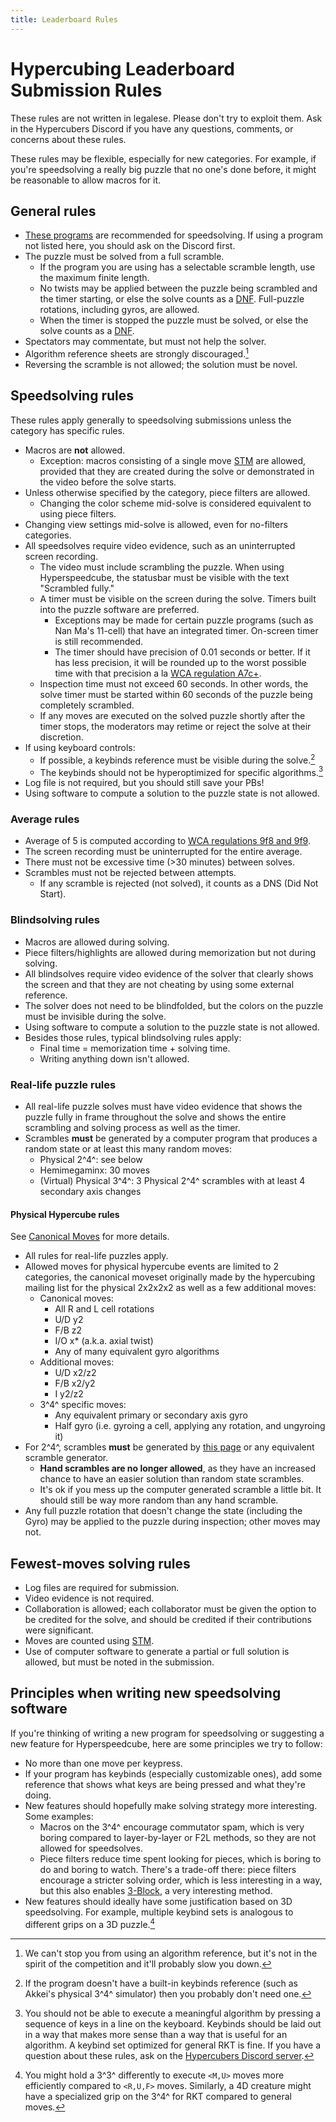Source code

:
 ```yaml
---
title: Leaderboard Rules
---
```


# Hypercubing Leaderboard Submission Rules

These rules are not written in legalese. Please don't try to exploit them. Ask in the Hypercubers Discord if you have any questions, comments, or concerns about these rules.

These rules may be flexible, especially for new categories. For example, if you're speedsolving a really big puzzle that no one's done before, it might be reasonable to allow macros for it.

## General rules

- [These programs](/software/index.md#what-program-should-i-download) are recommended for speedsolving. If using a program not listed here, you should ask on the Discord first.
- The puzzle must be solved from a full scramble.
    - If the program you are using has a selectable scramble length, use the maximum finite length.
    - No twists may be applied between the puzzle being scrambled and the timer starting, or else the solve counts as a [DNF]. Full-puzzle rotations, including gyros, are allowed.
    - When the timer is stopped the puzzle must be solved, or else the solve counts as a [DNF].
- Spectators may commentate, but must not help the solver.
- Algorithm reference sheets are strongly discouraged.[^algsheets]
- Reversing the scramble is not allowed; the solution must be novel.

[DNF]: https://en.wikipedia.org/wiki/Did_not_finish

## Speedsolving rules

These rules apply generally to speedsolving submissions unless the category has specific rules.

- Macros are **not** allowed.
    - Exception: macros consisting of a single move [STM][stm] are allowed, provided that they are created during the solve or demonstrated in the video before the solve starts.
- Unless otherwise specified by the category, piece filters are allowed.
    - Changing the color scheme mid-solve is considered equivalent to using piece filters.
- Changing view settings mid-solve is allowed, even for no-filters categories.
- All speedsolves require video evidence, such as an uninterrupted screen recording.
    - The video must include scrambling the puzzle. When using Hyperspeedcube, the statusbar must be visible with the text "Scrambled fully."
    - A timer must be visible on the screen during the solve. Timers built into the puzzle software are preferred.
        - Exceptions may be made for certain puzzle programs (such as Nan Ma's 11-cell) that have an integrated timer. On-screen timer is still recommended.
        - The timer should have precision of 0.01 seconds or better. If it has less precision, it will be rounded up to the worst possible time with that precision a la [WCA regulation A7c+](https://www.worldcubeassociation.org/regulations/#A7c+).
    - Inspection time must not exceed 60 seconds. In other words, the solve timer must be started within 60 seconds of the puzzle being completely scrambled.
    - If any moves are executed on the solved puzzle shortly after the timer stops, the moderators may retime or reject the solve at their discretion.
- If using keyboard controls:
    - If possible, a keybinds reference must be visible during the solve.[^keybinds-ref]
    - The keybinds should not be hyperoptimized for specific algorithms.[^alg-keybinds]
- Log file is not required, but you should still save your PBs!
- Using software to compute a solution to the puzzle state is not allowed.

### Average rules

- Average of 5 is computed according to [WCA regulations 9f8 and 9f9](https://www.worldcubeassociation.org/regulations/#9f8).
- The screen recording must be uninterrupted for the entire average.
- There must not be excessive time (>30 minutes) between solves.
- Scrambles must not be rejected between attempts.
    - If any scramble is rejected (not solved), it counts as a DNS (Did Not Start).

### Blindsolving rules

- Macros are allowed during solving.
- Piece filters/highlights are allowed during memorization but not during solving.
- All blindsolves require video evidence of the solver that clearly shows the screen and that they are not cheating by using some external reference.
- The solver does not need to be blindfolded, but the colors on the puzzle must be invisible during the solve.
- Using software to compute a solution to the puzzle state is not allowed.
- Besides those rules, typical blindsolving rules apply:
    - Final time = memorization time + solving time.
    - Writing anything down isn't allowed.

### Real-life puzzle rules

- All real-life puzzle solves must have video evidence that shows the puzzle fully in frame throughout the solve and shows the entire scrambling and solving process as well as the timer.
- Scrambles **must** be generated by a computer program that produces a random state or at least this many random moves:
    - Physical 2^4^: see below
    - Hemimegaminx: 30 moves
    - (Virtual) Physical 3^4^: 3 Physical 2^4^ scrambles with at least 4 secondary axis changes

#### Physical Hypercube rules

See [Canonical Moves](/puzzles/physical/2x2x2x2/canonical-moves.md) for more details.

- All rules for real-life puzzles apply.
- Allowed moves for physical hypercube events are limited to 2 categories, the canonical moveset originally made by the hypercubing mailing list for the physical 2x2x2x2 as well as a few additional moves:
    - Canonical moves:
        - All R and L cell rotations
        - U/D y2
        - F/B z2
        - I/O x* (a.k.a. axial twist)
        - Any of many equivalent gyro algorithms
    - Additional moves:
        - U/D x2/z2
        - F/B x2/y2
        - I y2/z2
     - 3^4^ specific moves:
        - Any equivalent primary or secondary axis gyro
        - Half gyro (i.e. gyroing a cell, applying any rotation, and ungyroing it)
- For 2^4^, scrambles **must** be generated by [this page](/puzzles/physical/2x2x2x2/scramble-generator.md) or any equivalent scramble generator.
    - **Hand scrambles are no longer allowed**, as they have an increased chance to have an easier solution than random state scrambles.
    - It's ok if you mess up the computer generated scramble a little bit. It should still be way more random than any hand scramble.
- Any full puzzle rotation that doesn't change the state (including the Gyro) may be applied to the puzzle during inspection; other moves may not.

## Fewest-moves solving rules

- Log files are required for submission.
- Video evidence is not required.
- Collaboration is allowed; each collaborator must be given the option to be credited for the solve, and should be credited if their contributions were significant.
- Moves are counted using [STM][stm].
- Use of computer software to generate a partial or full solution is allowed, but must be noted in the submission.

## Principles when writing new speedsolving software

If you're thinking of writing a new program for speedsolving or suggesting a new feature for Hyperspeedcube, here are some principles we try to follow:

- No more than one move per keypress.
- If your program has keybinds (especially customizable ones), add some reference that shows what keys are being pressed and what they're doing.
- New features should hopefully make solving strategy more interesting. Some examples:
    - Macros on the 3^4^ encourage commutator spam, which is very boring compared to layer-by-layer or F2L methods, so they are not allowed for speedsolves.
    - Piece filters reduce time spent looking for pieces, which is boring to do and boring to watch. There's a trade-off there: piece filters encourage a stricter solving order, which is less interesting in a way, but this also enables [3-Block](/methods/3x3x3x3/3block.md), a very interesting method.
- New features should ideally have some justification based on 3D speedsolving. For example, multiple keybind sets is analogous to different grips on a 3D puzzle.[^grip]

[stm]: https://hypercubing.xyz/notation/#turn-metrics

[^algsheets]: We can't stop you from using an algorithm reference, but it's not in the spirit of the competition and it'll probably slow you down.
[^keybinds-ref]: If the program doesn't have a built-in keybinds reference (such as Akkei's physical 3^4^ simulator) then you probably don't need one.
[^alg-keybinds]: You should not be able to execute a meaningful algorithm by pressing a sequence of keys in a line on the keyboard. Keybinds should be laid out in a way that makes more sense than a way that is useful for an algorithm. A keybind set optimized for general RKT is fine. If you have a question about these rules, ask on the [Hypercubers Discord server](https://discord.gg/xxFvfyx89p).
[^grip]: You might hold a 3^3^ differently to execute `<M,U>` moves more efficiently compared to `<R,U,F>` moves. Similarly, a 4D creature might have a specialized grip on the 3^4^ for RKT compared to general moves.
┄┄┄┄┄┄┄┄┄┄
**TASK ITEM:** Your reply should be one number: how many lines in the listing hold the word "before".

**OUTPUT OF THE TASK:** 2